PROBLEM DETAILS —
Your answer must consist only of the lines from the start of the entries through the line that holds "- Monitor system resources", copied exactly, with no pictures.

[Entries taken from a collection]

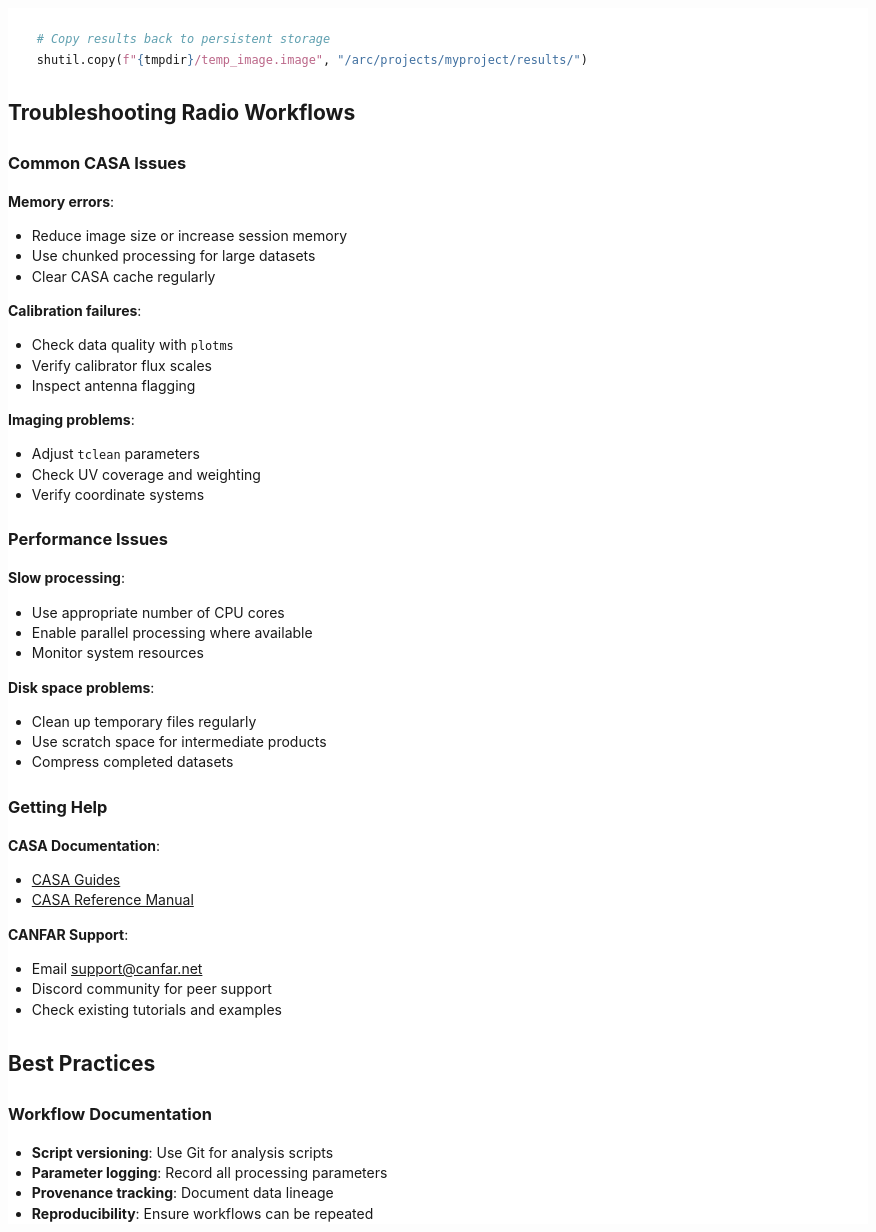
 ```python

    # Copy results back to persistent storage
    shutil.copy(f"{tmpdir}/temp_image.image", "/arc/projects/myproject/results/")
```

## Troubleshooting Radio Workflows

### Common CASA Issues

**Memory errors**:
- Reduce image size or increase session memory
- Use chunked processing for large datasets
- Clear CASA cache regularly

**Calibration failures**:
- Check data quality with `plotms`
- Verify calibrator flux scales
- Inspect antenna flagging

**Imaging problems**:
- Adjust `tclean` parameters
- Check UV coverage and weighting
- Verify coordinate systems

### Performance Issues

**Slow processing**:
- Use appropriate number of CPU cores
- Enable parallel processing where available
- Monitor system resources

**Disk space problems**:
- Clean up temporary files regularly
- Use scratch space for intermediate products
- Compress completed datasets

### Getting Help

**CASA Documentation**:
- [CASA Guides](https://casaguides.nrao.edu/)
- [CASA Reference Manual](https://casa.nrao.edu/docs/)

**CANFAR Support**:
- Email [support@canfar.net](mailto:support@canfar.net)
- Discord community for peer support
- Check existing tutorials and examples

## Best Practices

### Workflow Documentation

- **Script versioning**: Use Git for analysis scripts
- **Parameter logging**: Record all processing parameters
- **Provenance tracking**: Document data lineage
- **Reproducibility**: Ensure workflows can be repeated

ANSWER FOR THE TASK —
 ```python

    # Copy results back to persistent storage
    shutil.copy(f"{tmpdir}/temp_image.image", "/arc/projects/myproject/results/")
```

## Troubleshooting Radio Workflows

### Common CASA Issues

**Memory errors**:
- Reduce image size or increase session memory
- Use chunked processing for large datasets
- Clear CASA cache regularly

**Calibration failures**:
- Check data quality with `plotms`
- Verify calibrator flux scales
- Inspect antenna flagging

**Imaging problems**:
- Adjust `tclean` parameters
- Check UV coverage and weighting
- Verify coordinate systems

### Performance Issues

**Slow processing**:
- Use appropriate number of CPU cores
- Enable parallel processing where available
- Monitor system resources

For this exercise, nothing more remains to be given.